It is here, ironically, in the need to make things to sell to other people, that the first stirrings of a distinct style begin. This is not to say that the objects were made insincerely, or that Shakerism in design was a scam. The built-in cupboards and chairs and ladders constructed only for other Shakers, in Shaker communities, are made in the same spirit as the things for sale. The point is that no line was drawn the other way around, either: what was made for sale looked like what was made for sacred. The urge to make consumer goods is, after all, one of the keenest spiritual disciplines that an ascetic can face: it forces spirit to take form. An ascetic drinking tea from a cup decides not to care what kind of cup he’s drinking from; an ascetic forced to make a cup has to ask what kind of cup he ought to drink from. By the mid-nineteenth century, “Shaker” had become a brand name.

Skeptics said that the work was a form of self-coerced indenture: the Shakers could make more objects more cheaply because, as one defense of the Shakers puts it, artisans “were free of distractions” and “freed from financial worries,” and, as a critic would say, were not free (or chose not to be free) to sell their skills at their true value on an open market. As Michael Downing documents in a richly human book about American spirituality, “Shoes Outside the Door: Desire, Devotion, and Excess at San Francisco Zen Center,” the Zen community in San Francisco in the nineteen-sixties and seventies similarly produced excellence and exhaustion in equal measure. The Zen community could draw on underpaid cooks to run the Greens restaurant as the Shakers could draw on unpaid artisans to make their clocks; the proportion between beatitude found and skill exploited was left to the maker to figure. The enterprise gave the Shakers a curious double existence as a scary sect and a solid brand. And the Shaker brand was gold. “When a man buys a kag of apple sass of you,” the humorist Artemus Ward wrote approvingly, around the time of the Civil War, “he don’t find a grate many shavins under a few layers of sass.”

But if that helps explain why they made so many boxes, it doesn’t explain what made the boxes so fine. Some insight into what the Shakers were doing and thinking comes from the rare occasions when they were making art objects properly so called—visionary drawings.
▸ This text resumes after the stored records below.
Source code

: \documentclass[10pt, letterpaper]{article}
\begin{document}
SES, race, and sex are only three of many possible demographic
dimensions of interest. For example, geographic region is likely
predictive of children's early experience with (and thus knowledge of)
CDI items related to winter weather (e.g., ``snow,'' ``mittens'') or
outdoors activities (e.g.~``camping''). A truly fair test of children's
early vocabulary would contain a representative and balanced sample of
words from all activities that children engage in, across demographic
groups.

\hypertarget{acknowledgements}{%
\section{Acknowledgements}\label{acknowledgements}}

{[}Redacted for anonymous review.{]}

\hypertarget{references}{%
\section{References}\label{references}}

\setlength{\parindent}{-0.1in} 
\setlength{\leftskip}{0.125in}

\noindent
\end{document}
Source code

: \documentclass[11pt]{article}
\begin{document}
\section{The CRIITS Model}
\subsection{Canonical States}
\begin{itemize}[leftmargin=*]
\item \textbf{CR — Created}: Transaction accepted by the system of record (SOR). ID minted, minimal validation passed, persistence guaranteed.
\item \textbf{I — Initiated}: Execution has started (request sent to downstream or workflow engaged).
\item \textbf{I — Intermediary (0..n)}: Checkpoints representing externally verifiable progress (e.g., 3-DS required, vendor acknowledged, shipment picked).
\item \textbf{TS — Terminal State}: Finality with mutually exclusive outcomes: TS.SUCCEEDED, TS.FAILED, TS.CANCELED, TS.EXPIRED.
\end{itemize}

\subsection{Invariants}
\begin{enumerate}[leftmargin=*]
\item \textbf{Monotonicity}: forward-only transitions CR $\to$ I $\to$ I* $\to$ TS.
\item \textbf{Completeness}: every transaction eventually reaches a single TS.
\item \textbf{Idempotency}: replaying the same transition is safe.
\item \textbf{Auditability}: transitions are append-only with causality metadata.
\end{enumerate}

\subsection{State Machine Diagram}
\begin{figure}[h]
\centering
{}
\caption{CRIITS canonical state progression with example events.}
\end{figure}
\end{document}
These were produced when, from the eighteen-twenties to the eighteen-fifties—around the time of the Second Great Awakening—the Shakers, within their already spiritualized environment, went through a kind of spiritual reawakening of their own.
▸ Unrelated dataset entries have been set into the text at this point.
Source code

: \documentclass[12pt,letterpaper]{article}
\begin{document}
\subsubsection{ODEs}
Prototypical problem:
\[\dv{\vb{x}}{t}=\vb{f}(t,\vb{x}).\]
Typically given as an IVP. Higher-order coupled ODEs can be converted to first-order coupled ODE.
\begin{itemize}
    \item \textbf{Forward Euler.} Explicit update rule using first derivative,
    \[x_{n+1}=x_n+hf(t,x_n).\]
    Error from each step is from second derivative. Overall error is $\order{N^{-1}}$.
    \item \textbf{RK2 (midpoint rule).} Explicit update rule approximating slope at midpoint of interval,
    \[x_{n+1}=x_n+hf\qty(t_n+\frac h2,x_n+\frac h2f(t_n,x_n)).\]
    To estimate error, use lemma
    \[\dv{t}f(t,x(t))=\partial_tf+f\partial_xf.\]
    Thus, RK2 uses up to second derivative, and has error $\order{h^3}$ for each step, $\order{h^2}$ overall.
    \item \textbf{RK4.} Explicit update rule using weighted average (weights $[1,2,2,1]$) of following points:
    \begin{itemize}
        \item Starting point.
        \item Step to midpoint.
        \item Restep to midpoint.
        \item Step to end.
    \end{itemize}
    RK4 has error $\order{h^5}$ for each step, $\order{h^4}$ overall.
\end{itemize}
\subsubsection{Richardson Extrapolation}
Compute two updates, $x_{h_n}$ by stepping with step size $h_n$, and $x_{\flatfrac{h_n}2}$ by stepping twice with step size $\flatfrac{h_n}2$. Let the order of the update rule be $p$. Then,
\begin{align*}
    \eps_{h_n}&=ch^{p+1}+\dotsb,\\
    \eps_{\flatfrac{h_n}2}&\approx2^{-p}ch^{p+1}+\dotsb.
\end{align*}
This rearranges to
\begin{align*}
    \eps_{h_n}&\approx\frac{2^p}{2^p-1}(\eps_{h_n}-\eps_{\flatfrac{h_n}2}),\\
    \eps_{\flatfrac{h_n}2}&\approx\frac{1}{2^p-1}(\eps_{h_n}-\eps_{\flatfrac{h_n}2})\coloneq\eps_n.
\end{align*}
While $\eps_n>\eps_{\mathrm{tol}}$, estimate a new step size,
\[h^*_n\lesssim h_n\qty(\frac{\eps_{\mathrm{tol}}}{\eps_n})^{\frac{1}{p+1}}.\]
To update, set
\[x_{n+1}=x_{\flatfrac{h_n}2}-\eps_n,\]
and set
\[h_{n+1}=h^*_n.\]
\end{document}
A spiritual reawakening within a community already drawn taut by spiritual aspiration must have created a strenuous atmosphere. Visions and ghosts came down, and the Shakers, chiefly women and young girls, made “gift drawings”: the drawings were gifts from above, not gifts to another. For the most part, they are conventional folk art—except for several by a Shaker woman named Hannah Cohoon, who lived in the Hancock community, and who was a kind of Emily Dickinson of drawing. Her four surviving signed drawings show a concentration on a single form rather than a chatty, anecdotal all-overness, quite outside the normal round of folk art. One of them, “A Little Basket Full of Beautiful Apples” (1856), is among the key drawings in American art, with a tonic sense of abundance—all the apples just alike, each with its rub-on of rouge, like blush applied by an adolescent girl—allied to obsessive order. Another, the famous “Tree of Light or Blazing Tree” (1845), shows us a vision seen in a dream: a tree with each leaf embroidered with fire, part of the normal Shaker iconography of the tree of life but also alarming in its overcharged richness. Cohoon’s intensity was concentrated not on transcendental images of saints or God but on homely American objects, picnic tables and baskets of apples.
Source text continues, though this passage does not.